The full scoop on configuration parameters

Now that we know how rehashing works, and how it affects walking the table, it remains only to see how it can be configured through values in the rhashtable_params structure. Of the twelve fields in this structure we have already met six (key_len, key_offset, head_offset, hashfn, obj_cmpfn, and obj_hashfn) and five are related to configuring the size for rehashing. The final parameter is nulls_base. It is essentially unused and unusable in the current implementation, so it is best ignored.
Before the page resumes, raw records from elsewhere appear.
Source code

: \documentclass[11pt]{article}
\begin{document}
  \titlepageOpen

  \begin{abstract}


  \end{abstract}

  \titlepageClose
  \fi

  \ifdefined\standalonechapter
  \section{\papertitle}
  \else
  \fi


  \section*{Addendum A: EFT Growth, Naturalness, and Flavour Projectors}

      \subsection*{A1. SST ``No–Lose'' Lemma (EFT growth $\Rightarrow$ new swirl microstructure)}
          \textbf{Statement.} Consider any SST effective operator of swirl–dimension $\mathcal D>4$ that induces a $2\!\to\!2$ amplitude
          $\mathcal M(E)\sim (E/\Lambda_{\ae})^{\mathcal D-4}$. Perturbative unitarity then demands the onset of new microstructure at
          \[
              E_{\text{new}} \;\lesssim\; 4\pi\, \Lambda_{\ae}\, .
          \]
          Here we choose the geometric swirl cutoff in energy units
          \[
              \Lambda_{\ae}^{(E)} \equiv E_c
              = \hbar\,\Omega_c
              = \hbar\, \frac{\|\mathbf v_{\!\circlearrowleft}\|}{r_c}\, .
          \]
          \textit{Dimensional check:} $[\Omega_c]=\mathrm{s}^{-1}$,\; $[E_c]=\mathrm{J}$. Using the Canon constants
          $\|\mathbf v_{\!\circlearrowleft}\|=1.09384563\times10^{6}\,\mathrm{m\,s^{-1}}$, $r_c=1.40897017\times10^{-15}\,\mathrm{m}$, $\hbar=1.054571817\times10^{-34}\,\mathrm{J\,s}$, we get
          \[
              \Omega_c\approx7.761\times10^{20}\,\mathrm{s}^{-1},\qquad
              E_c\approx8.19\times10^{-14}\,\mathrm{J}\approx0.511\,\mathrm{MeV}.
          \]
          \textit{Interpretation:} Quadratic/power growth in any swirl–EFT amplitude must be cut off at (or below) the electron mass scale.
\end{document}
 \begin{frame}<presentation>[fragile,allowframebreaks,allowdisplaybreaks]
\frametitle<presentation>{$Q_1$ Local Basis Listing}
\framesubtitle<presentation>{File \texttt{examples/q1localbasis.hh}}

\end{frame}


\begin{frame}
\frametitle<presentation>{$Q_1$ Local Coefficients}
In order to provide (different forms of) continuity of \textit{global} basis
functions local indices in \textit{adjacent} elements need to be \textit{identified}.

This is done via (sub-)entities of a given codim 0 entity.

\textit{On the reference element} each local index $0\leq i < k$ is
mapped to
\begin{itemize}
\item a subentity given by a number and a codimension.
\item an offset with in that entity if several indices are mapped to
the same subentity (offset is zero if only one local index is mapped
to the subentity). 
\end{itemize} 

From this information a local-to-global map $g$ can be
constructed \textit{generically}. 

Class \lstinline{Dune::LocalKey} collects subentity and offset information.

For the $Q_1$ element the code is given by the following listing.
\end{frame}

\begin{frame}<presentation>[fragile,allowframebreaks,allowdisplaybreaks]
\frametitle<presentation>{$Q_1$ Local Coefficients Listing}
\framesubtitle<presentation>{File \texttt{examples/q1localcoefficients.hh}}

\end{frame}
The size-related parameters are:

u16 nelem_hint;
nelem_hint is documented as a hint regarding the number of elements that the table will have, but is never really used that way; in fact I cannot imagine how anyone would be able to make a meaningful guess. Some callers set it to two or three with the intention to "use a really small initial bucket table" — both of these values result in four buckets being allocated.
Other callers use values like 192, 384, or 768 which mean "use a bigger initial table, maybe 256, 512, or 1024 buckets". I can understand memory conscious coders asking for a small initial number of buckets if they don't think the table will be used much, though the default of 64 buckets won't often be a burden. It is harder to understand why people would use a resizable hash table, but not just give it complete control of the size.
unsigned int max_size;
The max_size is rounded down to a power of two, then used as a maximum size for the bucket table and half the maximum number of objects in the table. This maximum number of objects is a hard limit; insertion will fail when it is reached. The default maximum is 2³¹.
bool automatic_shrinking;
If this flag is set, the table will be resized downwards (halving the size) when the residency drops below 30% (objects per bucket). Resizing upward is always enabled, resizing downward must be explicitly requested as in some cases it might be wasteful effort.
unsigned int min_size;
min_size is rounded down to a power of two but kept to at least four (the default). This puts a lower bound on resizing the bucket table. When automatic_shrinking is not set, this value is ignored; it does not, for example, impose a minimum on the initial allocation.
u8 locks_mul;
As mentioned, each bucket table has a set of locks protecting the buckets: two or more buckets per lock. On machines with few CPUs, even having only half as many locks as buckets can be wasteful when there are a great many buckets. To avoid wasting memory on useless locks, rhashtable limits the number of locks using the following formula:
```
    num_locks = min(num_chains/2, locks_mul * min(num_possible_cpus, 64))
```
If locks_mul is not given, 32 is used, so by default my eight-CPU desktop would get at most 256 locks for each bucket table. The only examples of setting this field in the current kernel involve setting to it to one, which is likely to be plenty for all but the busiest tables.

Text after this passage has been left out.